Say how many lines below have "ejecutar" in them, giving the number alone.

◆ **Data supplied**
========================
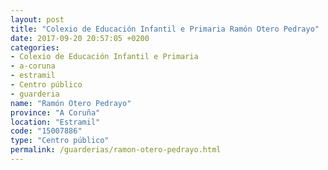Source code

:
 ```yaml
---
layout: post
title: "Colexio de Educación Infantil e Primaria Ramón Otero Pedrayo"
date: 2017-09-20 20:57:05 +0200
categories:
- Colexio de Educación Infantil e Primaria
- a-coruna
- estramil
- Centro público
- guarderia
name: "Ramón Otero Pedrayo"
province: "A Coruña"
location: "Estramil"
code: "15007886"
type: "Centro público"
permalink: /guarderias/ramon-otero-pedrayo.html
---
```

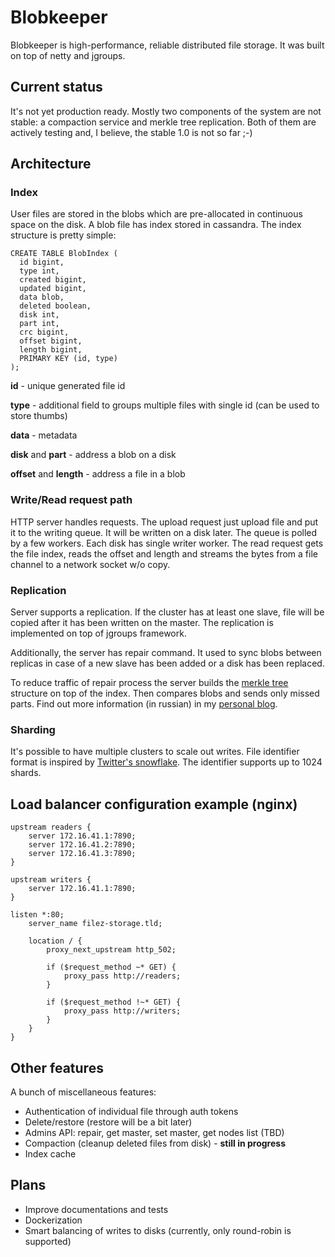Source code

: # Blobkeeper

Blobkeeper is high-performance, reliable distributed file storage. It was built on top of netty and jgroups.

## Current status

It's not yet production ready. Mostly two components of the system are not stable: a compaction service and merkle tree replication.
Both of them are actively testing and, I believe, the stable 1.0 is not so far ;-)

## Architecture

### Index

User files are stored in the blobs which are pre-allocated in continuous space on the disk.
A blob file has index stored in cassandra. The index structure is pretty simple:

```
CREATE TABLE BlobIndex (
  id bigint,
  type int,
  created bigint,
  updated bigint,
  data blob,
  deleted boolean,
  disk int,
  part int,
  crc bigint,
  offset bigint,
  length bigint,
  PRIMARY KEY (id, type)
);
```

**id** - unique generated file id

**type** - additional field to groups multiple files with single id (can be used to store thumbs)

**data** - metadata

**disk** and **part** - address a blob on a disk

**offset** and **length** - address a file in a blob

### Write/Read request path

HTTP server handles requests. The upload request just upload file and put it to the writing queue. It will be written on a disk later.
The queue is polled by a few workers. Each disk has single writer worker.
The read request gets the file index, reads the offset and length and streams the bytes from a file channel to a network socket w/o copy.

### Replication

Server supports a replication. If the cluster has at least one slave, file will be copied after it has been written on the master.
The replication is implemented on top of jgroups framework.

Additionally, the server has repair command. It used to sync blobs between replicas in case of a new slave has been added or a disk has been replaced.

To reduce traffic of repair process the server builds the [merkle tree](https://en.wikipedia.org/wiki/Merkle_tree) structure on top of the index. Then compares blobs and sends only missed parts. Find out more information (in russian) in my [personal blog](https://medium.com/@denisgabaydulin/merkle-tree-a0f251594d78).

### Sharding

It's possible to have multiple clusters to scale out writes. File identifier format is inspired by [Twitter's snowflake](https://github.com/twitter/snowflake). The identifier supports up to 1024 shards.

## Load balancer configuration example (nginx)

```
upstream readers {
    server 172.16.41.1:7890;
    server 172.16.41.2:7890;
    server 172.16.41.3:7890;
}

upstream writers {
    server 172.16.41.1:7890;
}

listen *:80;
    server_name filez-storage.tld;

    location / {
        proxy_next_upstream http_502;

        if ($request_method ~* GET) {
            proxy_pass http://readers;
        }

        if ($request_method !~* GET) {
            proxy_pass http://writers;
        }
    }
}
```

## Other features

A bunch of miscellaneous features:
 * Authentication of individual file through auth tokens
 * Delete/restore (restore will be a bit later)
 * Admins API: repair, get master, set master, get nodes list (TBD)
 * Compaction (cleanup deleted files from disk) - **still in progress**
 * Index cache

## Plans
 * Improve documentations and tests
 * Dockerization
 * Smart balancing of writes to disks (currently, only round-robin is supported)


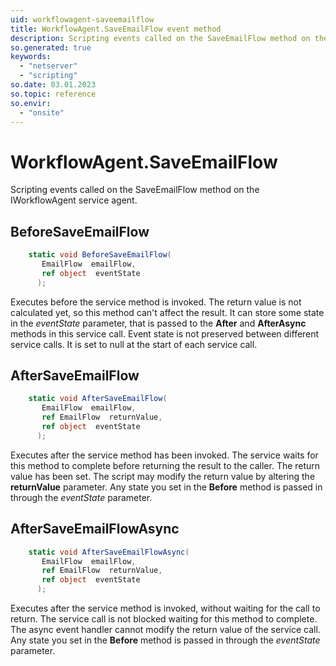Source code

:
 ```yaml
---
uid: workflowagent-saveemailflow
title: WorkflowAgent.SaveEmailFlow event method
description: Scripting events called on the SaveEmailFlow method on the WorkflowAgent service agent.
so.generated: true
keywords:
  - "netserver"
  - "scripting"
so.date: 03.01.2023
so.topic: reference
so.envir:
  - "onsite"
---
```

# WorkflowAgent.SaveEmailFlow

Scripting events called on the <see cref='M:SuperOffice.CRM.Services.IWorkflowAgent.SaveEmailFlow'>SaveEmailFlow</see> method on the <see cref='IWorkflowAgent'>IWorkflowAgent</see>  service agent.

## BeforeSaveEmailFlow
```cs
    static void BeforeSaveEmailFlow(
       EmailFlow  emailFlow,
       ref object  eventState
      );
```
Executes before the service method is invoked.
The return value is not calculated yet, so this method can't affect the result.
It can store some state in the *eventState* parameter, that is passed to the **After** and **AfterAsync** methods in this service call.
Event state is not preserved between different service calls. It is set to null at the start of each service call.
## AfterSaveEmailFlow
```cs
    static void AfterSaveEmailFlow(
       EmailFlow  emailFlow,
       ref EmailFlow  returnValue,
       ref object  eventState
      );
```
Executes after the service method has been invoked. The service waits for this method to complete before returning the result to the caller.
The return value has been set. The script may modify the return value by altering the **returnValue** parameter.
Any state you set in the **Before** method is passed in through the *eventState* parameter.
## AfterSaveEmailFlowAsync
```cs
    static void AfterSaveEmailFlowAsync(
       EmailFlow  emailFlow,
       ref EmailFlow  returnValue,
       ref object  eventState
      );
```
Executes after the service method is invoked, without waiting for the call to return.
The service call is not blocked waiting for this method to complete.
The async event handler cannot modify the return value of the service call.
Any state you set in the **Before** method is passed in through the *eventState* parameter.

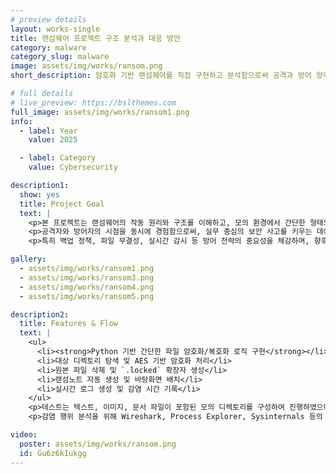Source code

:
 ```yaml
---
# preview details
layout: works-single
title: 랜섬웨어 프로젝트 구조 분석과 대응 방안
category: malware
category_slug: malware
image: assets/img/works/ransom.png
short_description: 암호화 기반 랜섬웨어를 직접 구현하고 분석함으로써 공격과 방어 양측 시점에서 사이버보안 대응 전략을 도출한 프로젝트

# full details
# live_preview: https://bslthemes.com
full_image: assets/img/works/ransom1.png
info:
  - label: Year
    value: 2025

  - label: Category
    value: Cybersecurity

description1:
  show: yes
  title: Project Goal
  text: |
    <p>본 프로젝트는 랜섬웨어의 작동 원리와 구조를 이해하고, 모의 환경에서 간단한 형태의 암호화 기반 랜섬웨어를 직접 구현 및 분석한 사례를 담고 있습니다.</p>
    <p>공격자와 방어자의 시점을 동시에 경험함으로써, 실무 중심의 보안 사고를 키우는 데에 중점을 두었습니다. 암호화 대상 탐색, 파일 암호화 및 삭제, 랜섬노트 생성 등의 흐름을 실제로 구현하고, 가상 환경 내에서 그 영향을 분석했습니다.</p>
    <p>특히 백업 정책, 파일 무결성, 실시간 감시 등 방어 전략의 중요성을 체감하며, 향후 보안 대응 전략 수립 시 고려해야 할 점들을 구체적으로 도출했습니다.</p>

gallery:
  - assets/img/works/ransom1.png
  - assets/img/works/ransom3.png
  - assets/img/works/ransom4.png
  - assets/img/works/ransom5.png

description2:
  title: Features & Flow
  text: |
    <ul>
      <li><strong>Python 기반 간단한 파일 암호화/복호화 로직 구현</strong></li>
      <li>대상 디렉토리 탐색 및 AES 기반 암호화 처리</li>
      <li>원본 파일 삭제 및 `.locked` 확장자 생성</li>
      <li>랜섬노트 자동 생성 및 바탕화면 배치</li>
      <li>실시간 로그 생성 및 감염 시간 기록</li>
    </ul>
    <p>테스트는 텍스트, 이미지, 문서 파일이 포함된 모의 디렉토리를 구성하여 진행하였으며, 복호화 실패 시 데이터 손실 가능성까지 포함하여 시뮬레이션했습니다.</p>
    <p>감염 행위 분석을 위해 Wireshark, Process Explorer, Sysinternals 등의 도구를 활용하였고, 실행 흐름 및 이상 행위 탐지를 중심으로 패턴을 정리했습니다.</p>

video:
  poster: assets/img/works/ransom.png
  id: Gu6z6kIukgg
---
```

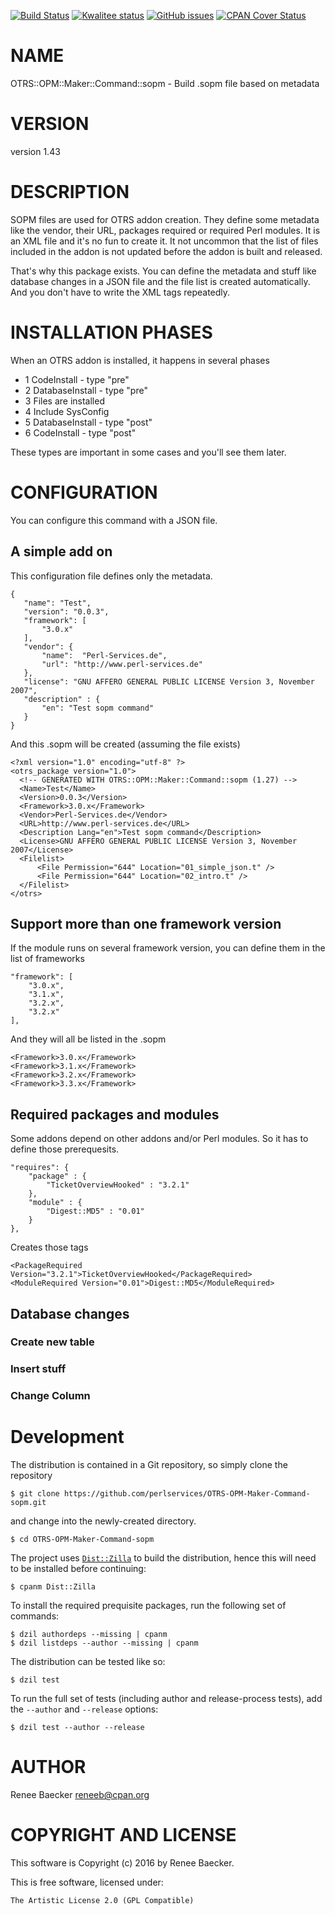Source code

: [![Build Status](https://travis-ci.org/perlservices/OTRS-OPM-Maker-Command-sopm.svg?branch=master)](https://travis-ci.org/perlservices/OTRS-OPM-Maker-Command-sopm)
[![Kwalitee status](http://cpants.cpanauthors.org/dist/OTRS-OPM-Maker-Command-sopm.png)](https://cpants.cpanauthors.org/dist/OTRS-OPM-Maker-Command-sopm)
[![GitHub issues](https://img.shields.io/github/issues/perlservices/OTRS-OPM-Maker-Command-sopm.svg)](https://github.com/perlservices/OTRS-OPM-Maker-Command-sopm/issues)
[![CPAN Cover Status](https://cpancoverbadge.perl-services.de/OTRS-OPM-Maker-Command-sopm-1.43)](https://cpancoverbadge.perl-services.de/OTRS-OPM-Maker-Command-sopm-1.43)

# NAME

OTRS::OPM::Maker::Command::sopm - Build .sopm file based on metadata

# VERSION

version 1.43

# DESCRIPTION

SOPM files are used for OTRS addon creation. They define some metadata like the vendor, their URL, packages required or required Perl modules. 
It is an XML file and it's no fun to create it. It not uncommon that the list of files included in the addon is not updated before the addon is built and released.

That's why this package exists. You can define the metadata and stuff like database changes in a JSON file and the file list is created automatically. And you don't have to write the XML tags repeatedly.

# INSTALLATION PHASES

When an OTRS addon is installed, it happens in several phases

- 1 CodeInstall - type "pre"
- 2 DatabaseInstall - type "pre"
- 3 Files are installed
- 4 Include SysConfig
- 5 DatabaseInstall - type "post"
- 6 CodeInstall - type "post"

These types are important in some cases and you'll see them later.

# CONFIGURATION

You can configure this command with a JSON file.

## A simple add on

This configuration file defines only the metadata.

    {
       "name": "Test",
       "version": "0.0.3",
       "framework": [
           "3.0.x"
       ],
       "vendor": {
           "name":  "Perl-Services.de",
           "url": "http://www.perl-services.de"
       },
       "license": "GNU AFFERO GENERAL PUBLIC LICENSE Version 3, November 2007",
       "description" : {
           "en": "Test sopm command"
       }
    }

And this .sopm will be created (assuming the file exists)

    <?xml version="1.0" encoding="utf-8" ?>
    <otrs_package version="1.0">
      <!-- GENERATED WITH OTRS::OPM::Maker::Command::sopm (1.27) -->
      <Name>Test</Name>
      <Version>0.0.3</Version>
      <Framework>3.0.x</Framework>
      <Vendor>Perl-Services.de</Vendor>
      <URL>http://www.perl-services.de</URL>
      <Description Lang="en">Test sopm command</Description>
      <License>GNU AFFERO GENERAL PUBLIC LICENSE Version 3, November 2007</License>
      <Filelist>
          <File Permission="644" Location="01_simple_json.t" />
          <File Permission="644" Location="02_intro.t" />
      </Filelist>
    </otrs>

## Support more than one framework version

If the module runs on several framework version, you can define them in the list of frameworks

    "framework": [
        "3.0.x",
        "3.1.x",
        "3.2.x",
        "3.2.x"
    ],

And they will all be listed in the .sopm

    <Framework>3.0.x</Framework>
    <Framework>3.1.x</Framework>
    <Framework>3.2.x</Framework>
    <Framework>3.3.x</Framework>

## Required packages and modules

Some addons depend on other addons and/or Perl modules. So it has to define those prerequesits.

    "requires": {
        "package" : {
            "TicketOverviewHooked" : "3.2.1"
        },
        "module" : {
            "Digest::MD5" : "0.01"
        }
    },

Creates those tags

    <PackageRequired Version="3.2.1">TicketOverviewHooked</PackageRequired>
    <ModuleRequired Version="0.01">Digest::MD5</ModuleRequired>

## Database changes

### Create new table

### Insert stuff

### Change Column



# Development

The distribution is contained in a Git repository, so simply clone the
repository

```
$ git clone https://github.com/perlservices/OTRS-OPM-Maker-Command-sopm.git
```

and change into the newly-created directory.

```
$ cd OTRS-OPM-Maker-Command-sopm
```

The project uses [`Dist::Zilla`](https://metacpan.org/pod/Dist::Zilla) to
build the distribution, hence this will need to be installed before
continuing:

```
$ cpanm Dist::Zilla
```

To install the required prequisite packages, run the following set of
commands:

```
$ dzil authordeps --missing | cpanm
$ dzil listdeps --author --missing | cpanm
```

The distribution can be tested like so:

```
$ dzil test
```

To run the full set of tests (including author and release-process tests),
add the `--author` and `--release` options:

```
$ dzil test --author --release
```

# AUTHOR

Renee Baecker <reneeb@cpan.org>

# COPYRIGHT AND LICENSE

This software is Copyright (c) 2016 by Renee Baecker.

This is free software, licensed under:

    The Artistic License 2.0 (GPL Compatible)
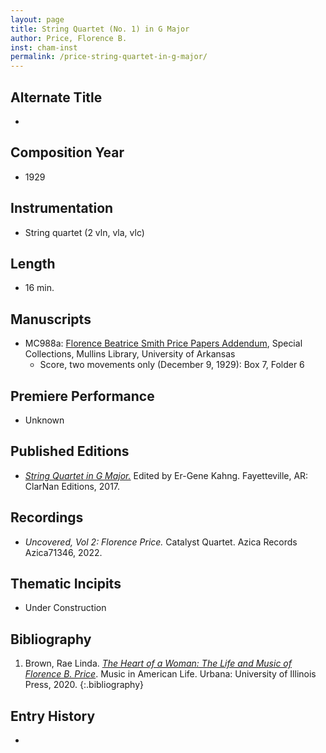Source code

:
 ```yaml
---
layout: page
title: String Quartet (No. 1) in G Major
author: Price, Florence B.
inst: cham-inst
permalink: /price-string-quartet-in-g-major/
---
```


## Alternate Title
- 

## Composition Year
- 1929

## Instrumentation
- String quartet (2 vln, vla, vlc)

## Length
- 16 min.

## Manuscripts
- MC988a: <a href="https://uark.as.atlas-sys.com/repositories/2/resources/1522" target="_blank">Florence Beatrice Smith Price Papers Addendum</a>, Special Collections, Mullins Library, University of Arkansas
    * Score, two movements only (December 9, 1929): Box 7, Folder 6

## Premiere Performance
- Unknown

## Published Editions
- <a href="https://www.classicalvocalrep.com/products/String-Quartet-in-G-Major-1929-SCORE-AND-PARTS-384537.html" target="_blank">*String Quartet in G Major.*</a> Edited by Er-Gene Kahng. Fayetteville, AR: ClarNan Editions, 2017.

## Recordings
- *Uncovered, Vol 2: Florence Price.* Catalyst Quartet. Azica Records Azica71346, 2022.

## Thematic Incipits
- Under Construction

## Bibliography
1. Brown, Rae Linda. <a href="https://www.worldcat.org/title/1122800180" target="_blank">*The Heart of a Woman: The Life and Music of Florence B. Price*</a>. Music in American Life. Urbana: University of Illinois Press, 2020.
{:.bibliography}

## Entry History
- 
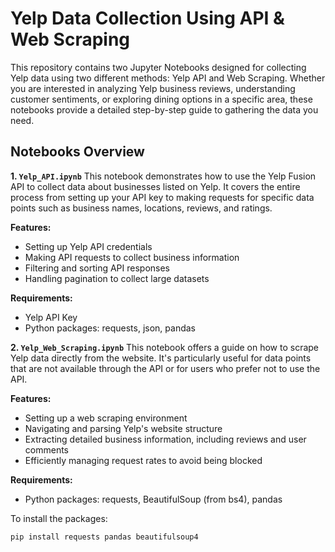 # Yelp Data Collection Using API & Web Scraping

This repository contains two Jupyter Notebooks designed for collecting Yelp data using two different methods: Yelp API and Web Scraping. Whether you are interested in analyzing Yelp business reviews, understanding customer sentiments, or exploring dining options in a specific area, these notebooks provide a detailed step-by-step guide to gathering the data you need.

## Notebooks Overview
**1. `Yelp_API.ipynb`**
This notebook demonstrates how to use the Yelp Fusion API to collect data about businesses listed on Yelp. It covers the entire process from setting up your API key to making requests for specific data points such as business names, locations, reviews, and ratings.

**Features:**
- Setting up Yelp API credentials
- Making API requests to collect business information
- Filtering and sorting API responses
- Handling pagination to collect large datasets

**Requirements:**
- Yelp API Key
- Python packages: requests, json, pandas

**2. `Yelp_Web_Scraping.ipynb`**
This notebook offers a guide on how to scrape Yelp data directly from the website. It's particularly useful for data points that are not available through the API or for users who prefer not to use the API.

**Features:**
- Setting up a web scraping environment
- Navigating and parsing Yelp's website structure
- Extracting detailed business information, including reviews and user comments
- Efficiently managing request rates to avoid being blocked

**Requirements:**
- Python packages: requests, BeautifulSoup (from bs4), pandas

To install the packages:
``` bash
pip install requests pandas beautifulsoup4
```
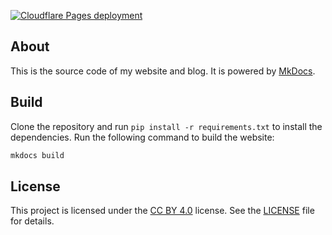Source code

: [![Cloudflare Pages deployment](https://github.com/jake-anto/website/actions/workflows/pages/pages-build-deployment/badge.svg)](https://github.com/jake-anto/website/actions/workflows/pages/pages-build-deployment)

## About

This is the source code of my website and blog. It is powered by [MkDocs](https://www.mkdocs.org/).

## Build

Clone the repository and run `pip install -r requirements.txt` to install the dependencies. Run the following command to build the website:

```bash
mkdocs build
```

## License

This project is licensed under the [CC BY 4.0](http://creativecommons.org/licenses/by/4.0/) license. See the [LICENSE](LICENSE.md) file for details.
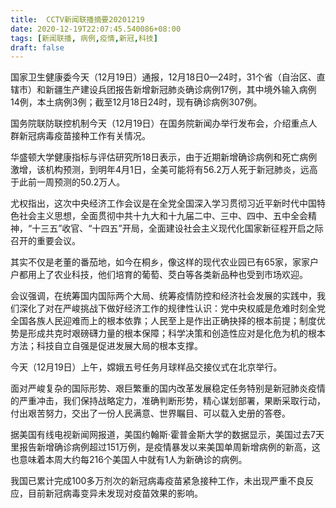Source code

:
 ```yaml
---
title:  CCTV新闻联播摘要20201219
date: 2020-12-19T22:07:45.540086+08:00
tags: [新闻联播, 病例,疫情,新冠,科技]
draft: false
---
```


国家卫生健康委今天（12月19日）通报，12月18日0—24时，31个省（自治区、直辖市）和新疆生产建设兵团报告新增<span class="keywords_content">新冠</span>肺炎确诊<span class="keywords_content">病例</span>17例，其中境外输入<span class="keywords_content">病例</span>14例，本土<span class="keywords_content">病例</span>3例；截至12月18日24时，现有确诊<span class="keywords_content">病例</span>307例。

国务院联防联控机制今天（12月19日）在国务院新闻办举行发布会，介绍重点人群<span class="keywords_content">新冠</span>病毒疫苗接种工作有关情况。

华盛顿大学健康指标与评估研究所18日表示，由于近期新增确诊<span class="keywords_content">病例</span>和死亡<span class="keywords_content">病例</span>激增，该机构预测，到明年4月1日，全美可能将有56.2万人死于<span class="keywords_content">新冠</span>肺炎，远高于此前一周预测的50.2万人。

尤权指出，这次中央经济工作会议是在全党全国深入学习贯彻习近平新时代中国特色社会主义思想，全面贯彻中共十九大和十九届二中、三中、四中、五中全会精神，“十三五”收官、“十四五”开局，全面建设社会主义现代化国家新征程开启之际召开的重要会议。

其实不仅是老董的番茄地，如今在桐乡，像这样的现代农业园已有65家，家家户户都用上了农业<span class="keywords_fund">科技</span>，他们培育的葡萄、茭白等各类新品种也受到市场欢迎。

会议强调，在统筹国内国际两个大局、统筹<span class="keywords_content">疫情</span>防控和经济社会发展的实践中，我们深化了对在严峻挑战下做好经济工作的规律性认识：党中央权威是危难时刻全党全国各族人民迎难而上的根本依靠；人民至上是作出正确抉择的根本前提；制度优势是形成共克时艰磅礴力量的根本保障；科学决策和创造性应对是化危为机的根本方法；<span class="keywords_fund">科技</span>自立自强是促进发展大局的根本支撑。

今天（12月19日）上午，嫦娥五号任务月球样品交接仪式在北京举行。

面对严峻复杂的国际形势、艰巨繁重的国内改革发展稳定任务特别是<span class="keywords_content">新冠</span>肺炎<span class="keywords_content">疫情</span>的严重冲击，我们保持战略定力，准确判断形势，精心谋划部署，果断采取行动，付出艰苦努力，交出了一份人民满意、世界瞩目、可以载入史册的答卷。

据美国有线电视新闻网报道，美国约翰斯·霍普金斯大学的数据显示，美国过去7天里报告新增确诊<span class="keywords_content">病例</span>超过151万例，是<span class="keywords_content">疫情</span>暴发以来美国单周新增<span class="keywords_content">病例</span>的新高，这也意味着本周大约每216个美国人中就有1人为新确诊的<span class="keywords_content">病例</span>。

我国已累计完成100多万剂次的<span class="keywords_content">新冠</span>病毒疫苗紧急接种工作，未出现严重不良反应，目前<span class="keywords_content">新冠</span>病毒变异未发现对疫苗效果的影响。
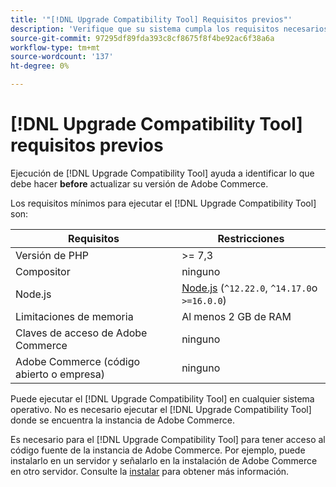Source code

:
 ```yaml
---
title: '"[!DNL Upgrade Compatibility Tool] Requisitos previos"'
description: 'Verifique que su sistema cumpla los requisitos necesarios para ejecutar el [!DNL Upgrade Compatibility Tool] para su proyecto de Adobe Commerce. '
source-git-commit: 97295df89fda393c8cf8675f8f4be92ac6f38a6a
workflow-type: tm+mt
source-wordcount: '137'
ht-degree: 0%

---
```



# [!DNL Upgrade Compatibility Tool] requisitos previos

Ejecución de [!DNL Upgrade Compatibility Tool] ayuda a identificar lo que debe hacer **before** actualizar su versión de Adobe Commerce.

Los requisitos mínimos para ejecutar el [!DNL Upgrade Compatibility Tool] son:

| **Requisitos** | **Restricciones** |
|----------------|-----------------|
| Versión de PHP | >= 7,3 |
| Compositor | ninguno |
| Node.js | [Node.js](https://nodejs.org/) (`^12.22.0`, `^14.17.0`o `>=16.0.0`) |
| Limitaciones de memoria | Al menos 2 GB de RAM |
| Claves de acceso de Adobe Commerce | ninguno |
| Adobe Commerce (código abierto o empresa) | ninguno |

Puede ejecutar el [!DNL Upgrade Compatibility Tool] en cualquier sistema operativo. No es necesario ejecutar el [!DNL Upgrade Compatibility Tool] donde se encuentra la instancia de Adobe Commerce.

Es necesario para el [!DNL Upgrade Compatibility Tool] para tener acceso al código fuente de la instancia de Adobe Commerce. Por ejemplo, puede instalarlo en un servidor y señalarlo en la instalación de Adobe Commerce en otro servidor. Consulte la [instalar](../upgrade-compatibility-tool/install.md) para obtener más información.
========================
◆ **Answer for the task**
3